Mit diesem Konzept wird beschrieben, dass das Setzen oder die Erhöhung einen Wert hat und wir den Pot füllen wollen. Allerdings wird dies oft missverstanden und Spieler denken, sie müssen immer aggressiv spielen, wenn sie die beste Hand haben. Wichtiger ist jedoch, wie viele schlechtere Hände bezahlen.

Nehmen wir an unser Held eröffnet am Button mit Kings und bekommt einen Call vom Spieler am Big Blind. Der Flop kommt mit A83 rainbow und es wird zum Preflop-Aggressor gecheckt. Viele Spieler lassen sich nun dazu verleiten, anzuspielen und begründen dies mit „Ich habe vor dem Flop erhöht, ich habe Value und kann das Ass repräsentieren“.

Dies ist jedoch leichtsinnig. Zwar hält unser Held in den meisten Fällen die beste Hand, doch wie viele schlechtere Hände als Ax, 88 oder 33 bezahlen uns? Die meisten Gegner werfen die schlechten Hände weg, so dass fraglich ist, wie viel Wert (Value) eine Conti-Bet hat.

Bluff

Ein Bluff ist ein wichtiges Werkzeug für jeden Pokerspieler. Würden wir bei dem obigen Beispiel bleiben, wären Könige jedoch die denkbar schlechteste Hand für einen Bluff. Spieler, die getroffen haben bezahlen, schlechtere Hände werfen weg.

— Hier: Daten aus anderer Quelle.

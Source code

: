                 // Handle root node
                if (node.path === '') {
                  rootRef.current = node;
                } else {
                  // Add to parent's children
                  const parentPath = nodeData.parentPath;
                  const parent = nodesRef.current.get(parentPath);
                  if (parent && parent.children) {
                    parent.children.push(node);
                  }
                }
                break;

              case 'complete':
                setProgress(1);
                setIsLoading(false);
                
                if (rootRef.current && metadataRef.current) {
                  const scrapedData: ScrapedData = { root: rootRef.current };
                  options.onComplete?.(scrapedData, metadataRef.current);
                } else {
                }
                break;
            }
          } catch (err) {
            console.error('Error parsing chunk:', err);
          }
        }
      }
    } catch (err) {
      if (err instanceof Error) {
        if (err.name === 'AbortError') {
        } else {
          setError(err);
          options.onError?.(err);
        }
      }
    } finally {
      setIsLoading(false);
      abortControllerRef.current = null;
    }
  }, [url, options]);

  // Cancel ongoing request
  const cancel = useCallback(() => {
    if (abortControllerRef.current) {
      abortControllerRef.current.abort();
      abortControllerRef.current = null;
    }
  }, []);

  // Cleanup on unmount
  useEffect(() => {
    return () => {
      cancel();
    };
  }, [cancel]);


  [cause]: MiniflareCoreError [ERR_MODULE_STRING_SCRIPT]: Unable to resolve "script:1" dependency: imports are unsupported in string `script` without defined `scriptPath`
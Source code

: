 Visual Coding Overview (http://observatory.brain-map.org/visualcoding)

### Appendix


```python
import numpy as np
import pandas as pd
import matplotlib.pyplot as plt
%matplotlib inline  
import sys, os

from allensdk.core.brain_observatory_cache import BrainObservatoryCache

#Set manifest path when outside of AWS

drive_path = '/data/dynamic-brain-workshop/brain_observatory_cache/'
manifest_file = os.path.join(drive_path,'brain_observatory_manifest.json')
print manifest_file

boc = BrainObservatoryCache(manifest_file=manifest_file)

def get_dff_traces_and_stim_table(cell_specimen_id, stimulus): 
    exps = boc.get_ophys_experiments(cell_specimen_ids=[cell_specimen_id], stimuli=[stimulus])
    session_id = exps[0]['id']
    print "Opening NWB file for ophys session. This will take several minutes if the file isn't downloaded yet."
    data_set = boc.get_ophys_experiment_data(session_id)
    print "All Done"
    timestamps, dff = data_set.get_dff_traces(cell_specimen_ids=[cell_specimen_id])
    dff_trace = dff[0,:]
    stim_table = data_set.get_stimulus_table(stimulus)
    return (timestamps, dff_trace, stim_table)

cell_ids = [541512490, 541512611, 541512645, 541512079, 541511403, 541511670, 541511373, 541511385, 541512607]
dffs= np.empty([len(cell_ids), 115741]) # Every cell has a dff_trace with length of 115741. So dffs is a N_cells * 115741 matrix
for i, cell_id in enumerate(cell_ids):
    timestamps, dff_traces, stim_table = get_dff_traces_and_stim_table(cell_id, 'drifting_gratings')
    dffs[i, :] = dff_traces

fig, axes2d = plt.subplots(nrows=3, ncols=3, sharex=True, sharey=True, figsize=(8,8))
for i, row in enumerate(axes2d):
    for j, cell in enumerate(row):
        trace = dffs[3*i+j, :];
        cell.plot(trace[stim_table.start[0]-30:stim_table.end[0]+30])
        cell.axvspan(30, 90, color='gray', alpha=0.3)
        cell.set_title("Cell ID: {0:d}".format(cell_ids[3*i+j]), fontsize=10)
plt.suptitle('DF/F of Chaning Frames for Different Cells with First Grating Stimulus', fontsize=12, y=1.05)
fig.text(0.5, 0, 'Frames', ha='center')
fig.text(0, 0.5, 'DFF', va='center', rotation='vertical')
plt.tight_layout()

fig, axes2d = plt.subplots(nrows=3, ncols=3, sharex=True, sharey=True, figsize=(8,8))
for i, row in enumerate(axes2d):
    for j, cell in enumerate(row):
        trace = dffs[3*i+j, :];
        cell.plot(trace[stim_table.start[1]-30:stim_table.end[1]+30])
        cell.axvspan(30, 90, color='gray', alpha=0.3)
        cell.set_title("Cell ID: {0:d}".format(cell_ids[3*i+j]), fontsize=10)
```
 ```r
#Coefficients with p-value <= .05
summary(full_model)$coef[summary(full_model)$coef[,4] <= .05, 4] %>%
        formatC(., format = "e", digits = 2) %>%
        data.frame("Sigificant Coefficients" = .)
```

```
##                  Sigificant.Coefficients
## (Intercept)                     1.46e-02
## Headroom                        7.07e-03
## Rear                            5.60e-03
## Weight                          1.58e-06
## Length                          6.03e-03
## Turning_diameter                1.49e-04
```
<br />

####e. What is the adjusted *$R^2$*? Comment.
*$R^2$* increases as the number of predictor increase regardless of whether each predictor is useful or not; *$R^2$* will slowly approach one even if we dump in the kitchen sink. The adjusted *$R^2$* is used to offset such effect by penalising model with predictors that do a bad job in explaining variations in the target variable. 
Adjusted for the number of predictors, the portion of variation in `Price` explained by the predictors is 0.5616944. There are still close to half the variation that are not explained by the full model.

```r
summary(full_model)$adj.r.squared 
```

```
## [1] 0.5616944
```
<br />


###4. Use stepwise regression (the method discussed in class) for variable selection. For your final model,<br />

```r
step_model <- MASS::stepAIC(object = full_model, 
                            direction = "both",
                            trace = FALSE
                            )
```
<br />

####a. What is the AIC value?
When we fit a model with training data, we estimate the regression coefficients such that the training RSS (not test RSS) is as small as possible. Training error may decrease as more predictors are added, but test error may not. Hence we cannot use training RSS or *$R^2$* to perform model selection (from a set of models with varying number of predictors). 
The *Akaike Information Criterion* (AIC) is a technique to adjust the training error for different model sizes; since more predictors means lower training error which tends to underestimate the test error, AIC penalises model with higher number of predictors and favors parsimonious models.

Ein Bluff ist jedoch dazu gedacht, die besseren Hände zu einem Fold zu bewegen. Hätte der Held beispielsweise preflop mit T9 suited angespielt, dann wäre dies eine gute Hand für einen Bluff. Sie hat wenig Wert auf diesem Board und viele bessere Hände, werfen oft genug weg.

Um Equity zu verweigern

Zugegeben, dies ist etwas komplizierter zu erklären. Nehmen wir an, unser Held spielt preflop mit 99 an. Es gibt erneut einen Caller und der Flop kommt wieder mit A83 rainbow. Unsere Neunen taugen weder als Value Bet noch als Bluff. In den meisten Fällen bedeutet dies, dass wir nicht anspielen sollten.

Dennoch gibt es Situationen, in denen eine Bet der korrekte Spielzug ist. Im Gegensatz zu unseren Kings, gibt es eine Reihe von Karten, die wir nicht am Turn sehen möchten. Eine Hand wie beispielsweise QJ wird gegen die meisten Bets wegwerfen, da sie wenig Equity gegen unsere Range hat. Gleichzeitig werden sich Pocket Nines kaum verbessern, Dame-Bube jedoch schon.

Fazit

Auch wenn die Situation trivial erscheint, sollte sich jeder die Zeit nehmen, das Board kurz zu evaluieren. Eine automatische Conti-Bet ist schnell abgefeuert, doch nicht immer der beste Spielzug.